The end of April traditionally marks the end of the busy season in South Florida, with spring break and holidays over, snow birds returning north, traffic easing, and lower summer rates kicking in. So I guess it’s fitting that our appellate courts last week issued a slew of decisions bringing closure to quite a few unsettled legal issues as well.
Most prominent among them was the decision released by the Supreme Court of Florida last Friday that finally put to rest a battle that had commanded the better part of the Supreme Court’s attention over the past few months — namely, the fight over whether the Florida Senate’s post-census plan for allocating state senate districts complied with Amendment 5, a/k/a the Fair Districts Amendment to the Florida Constitution, enacted by voter initiative in 2010. The upshot was that the Supreme Court concluded the review mandated by Article III, section 16 of the Florida Constitution, by declaring that the plan (as modified in response to the Court’s March 9, 2012 decision) was Constitutionally valid. By doing so, the Court avoided taking the unprecedented step of taking the redistricting process out of the legislature’s hands and writing its own plan.
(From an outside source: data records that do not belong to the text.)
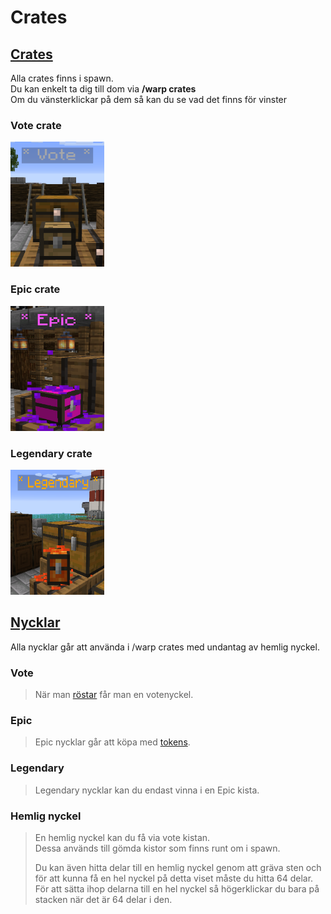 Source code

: # Crates

## <ins>Crates</ins>
Alla crates finns i spawn.  
Du kan enkelt ta dig till dom via **/warp crates**  
Om du vänsterklickar på dem så kan du se vad det finns för vinster  

### Vote crate
<img src="../bilder/votecrate.png" width="150" height="200">

### Epic crate
<img src="../bilder/epiccrate.png" width="150" height="200">

### Legendary crate
<img src="../bilder/legendarycrate.png" width="150" height="200">

## <ins>Nycklar</ins>
Alla nycklar går att använda i /warp crates med undantag av hemlig nyckel.

### Vote
>När man [röstar](/?id=rösta) får man en votenyckel.  

### Epic
>Epic nycklar går att köpa med [tokens](tokens).  

### Legendary
>Legendary nycklar kan du endast vinna i en Epic kista.  

### Hemlig nyckel
>En hemlig nyckel kan du få via vote kistan.  
>Dessa används till gömda kistor som finns runt om i spawn.  
>
>Du kan även hitta delar till en hemlig nyckel genom att gräva sten och för att kunna få en hel nyckel på detta viset måste du hitta 64 delar.  
>För att sätta ihop delarna till en hel nyckel så högerklickar du bara på stacken när det är 64 delar i den.   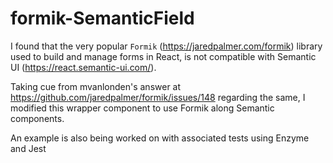 # formik-SemanticField

I found that the very popular `Formik` (https://jaredpalmer.com/formik) library used to build and manage forms in React, is not compatible with Semantic UI (https://react.semantic-ui.com/).

Taking cue from mvanlonden's answer at https://github.com/jaredpalmer/formik/issues/148 regarding the same, I modified this wrapper component to use Formik along Semantic components.

An example is also being worked on with associated tests using Enzyme and Jest
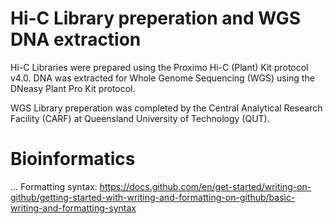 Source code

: # Hi-C Library preperation and WGS DNA extraction 
Hi-C Libraries were prepared using the Proximo Hi-C (Plant) Kit protocol v4.0. DNA was extracted for Whole Genome Sequencing (WGS) using the DNeasy Plant Pro Kit protocol. 

WGS Library preperation was completed by the Central Analytical Research Facility (CARF) at Queensland University of Technology (QUT).

# Bioinformatics  
...
Formatting syntax: https://docs.github.com/en/get-started/writing-on-github/getting-started-with-writing-and-formatting-on-github/basic-writing-and-formatting-syntax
Last week’s decision unquestionably brought closure to the redistricting process, and the initial challenges to the 2012 legislative redistricting (with the Court even prohibiting motions for rehearing). But it may not bring closure in the larger sense of foreclosing other challenges to the redistricting plans based on the Fair Districts Amendment through separate lawsuits.
The overarching issue in the case from the outset was whether the Court would entertain a full scale challenge to the plans in the course of its mandatory review, which can last for no more than 30 days, and in which no evidentiary record can be built in a trial court for it to work from, or would instead limit its review to “facial” challenges only, as it had in the past. And correspondingly, would the Court’s review of the challenges at this stage, by way of res judicata and/or stare decisis, preclude challenges to the districts that might be pursued in separate litigation, or as was true of the Court’s initial review of redistricting plans before the Fair District Amendments, would the declaratory judgment leave open the possibility of separate challenges?
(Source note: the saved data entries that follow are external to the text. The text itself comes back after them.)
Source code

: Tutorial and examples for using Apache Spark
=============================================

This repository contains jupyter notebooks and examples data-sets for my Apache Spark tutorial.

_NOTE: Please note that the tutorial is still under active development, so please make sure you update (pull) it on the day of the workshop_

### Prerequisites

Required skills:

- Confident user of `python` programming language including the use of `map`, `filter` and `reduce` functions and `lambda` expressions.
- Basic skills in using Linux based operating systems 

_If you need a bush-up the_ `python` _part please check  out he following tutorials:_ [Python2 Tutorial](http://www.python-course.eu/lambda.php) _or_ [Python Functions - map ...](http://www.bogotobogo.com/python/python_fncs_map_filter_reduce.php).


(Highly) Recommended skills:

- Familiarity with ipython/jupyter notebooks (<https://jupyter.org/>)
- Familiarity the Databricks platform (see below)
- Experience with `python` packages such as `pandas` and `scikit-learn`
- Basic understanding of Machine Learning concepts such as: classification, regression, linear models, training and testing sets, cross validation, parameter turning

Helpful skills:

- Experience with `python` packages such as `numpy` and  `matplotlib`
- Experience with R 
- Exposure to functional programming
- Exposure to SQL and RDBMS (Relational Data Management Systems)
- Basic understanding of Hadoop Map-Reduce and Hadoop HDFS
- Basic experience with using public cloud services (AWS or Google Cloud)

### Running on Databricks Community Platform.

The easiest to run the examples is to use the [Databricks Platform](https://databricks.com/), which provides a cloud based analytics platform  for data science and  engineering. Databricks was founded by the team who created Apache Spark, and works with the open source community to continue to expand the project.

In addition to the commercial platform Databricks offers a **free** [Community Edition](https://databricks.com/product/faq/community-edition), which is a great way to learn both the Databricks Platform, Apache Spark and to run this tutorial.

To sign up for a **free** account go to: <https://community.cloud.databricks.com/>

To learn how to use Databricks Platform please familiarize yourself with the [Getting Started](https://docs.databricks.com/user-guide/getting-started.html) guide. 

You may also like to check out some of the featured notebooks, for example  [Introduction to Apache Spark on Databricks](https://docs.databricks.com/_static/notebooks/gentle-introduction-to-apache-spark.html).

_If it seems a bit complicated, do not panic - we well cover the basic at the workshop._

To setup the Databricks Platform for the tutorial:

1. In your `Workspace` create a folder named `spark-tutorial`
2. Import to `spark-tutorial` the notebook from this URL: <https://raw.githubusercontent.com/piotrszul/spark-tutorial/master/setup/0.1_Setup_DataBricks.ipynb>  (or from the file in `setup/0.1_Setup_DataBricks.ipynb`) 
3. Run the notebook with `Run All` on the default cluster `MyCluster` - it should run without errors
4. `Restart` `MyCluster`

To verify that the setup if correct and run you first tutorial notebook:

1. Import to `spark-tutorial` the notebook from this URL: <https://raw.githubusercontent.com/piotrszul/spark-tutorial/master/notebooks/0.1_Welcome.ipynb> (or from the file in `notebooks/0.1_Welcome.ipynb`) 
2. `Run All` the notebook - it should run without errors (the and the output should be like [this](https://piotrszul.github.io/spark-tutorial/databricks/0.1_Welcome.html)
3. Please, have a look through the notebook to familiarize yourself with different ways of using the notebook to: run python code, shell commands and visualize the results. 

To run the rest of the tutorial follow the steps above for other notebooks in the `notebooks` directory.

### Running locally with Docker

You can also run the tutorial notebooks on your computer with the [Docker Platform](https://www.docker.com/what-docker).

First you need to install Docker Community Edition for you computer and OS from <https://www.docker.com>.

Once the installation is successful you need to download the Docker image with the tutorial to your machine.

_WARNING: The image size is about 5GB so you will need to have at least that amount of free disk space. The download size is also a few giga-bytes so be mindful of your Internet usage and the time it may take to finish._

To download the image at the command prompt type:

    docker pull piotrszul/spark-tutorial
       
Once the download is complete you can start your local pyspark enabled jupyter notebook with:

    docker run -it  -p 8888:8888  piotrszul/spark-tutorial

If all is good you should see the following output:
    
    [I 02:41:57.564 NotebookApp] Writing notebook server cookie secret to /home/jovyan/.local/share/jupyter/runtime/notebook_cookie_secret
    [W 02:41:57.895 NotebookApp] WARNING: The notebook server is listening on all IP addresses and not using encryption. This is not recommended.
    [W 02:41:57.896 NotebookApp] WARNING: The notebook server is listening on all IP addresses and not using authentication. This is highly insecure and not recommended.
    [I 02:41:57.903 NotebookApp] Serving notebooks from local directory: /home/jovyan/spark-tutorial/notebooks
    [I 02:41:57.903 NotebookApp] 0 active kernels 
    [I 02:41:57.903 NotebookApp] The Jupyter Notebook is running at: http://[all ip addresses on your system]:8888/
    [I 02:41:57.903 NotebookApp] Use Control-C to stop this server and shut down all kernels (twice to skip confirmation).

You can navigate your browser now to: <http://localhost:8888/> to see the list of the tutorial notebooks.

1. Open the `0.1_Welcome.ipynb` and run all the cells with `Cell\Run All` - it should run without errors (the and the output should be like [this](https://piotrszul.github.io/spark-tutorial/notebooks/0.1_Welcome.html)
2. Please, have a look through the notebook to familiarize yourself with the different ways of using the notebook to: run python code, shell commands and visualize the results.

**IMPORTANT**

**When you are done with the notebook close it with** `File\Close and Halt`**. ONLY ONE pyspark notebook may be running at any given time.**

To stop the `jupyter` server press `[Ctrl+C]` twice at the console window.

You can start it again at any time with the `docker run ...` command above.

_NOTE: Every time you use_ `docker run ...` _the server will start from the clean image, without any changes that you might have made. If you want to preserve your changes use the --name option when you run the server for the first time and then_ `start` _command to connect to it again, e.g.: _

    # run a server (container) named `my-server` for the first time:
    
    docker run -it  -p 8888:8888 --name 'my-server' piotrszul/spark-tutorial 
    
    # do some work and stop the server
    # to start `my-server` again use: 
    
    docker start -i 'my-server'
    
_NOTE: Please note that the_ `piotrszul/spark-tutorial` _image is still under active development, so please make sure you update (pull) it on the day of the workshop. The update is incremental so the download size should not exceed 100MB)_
On the one hand, in its March decision, the Court made clear that the Fair Districts Amendment required, and it was willing to undertake, a more probing review than it had deemed appropriate when reviewing previous redistricting plans. In fact, the March decision was the first time ever that the Court invalidated a redistricting plan, at least in part.
On the other hand, in its April decision, the Court seems to have gone out of its way to point out that its review was only “facial” and that its conclusion was that “the opponents have failed to satisfy their burden of demonstrating any constitutional violation in this facial review.” In declining to consider challenges to certain aspects of the revised plan that could have been made against the original plan, but were not, the Court engaged in a lengthy explanation that the reason it was declining to do so was that it would be unfair at that stage of the game. And in what seems like an unnecessary tangent, the Court expreslly stated not only that the new arguments themselves were not barred by res judicata, but that the Court’s review of redistricting plans under its Article III, section 16 duties, is not the type of proceeding that can have res judicata effect. In other words, if opponents of the redistricting plans are looking to challenge them in a separate lawsuit, the the Supreme Court’s decision is unlikely to get in their way.
So while the decision undoubtedly brings closure to the Court’s Constitutional review of the redistricting plans, and the redistricting process itself, it’s probably premature to see it as bringing closure to the larger battle over redistricting.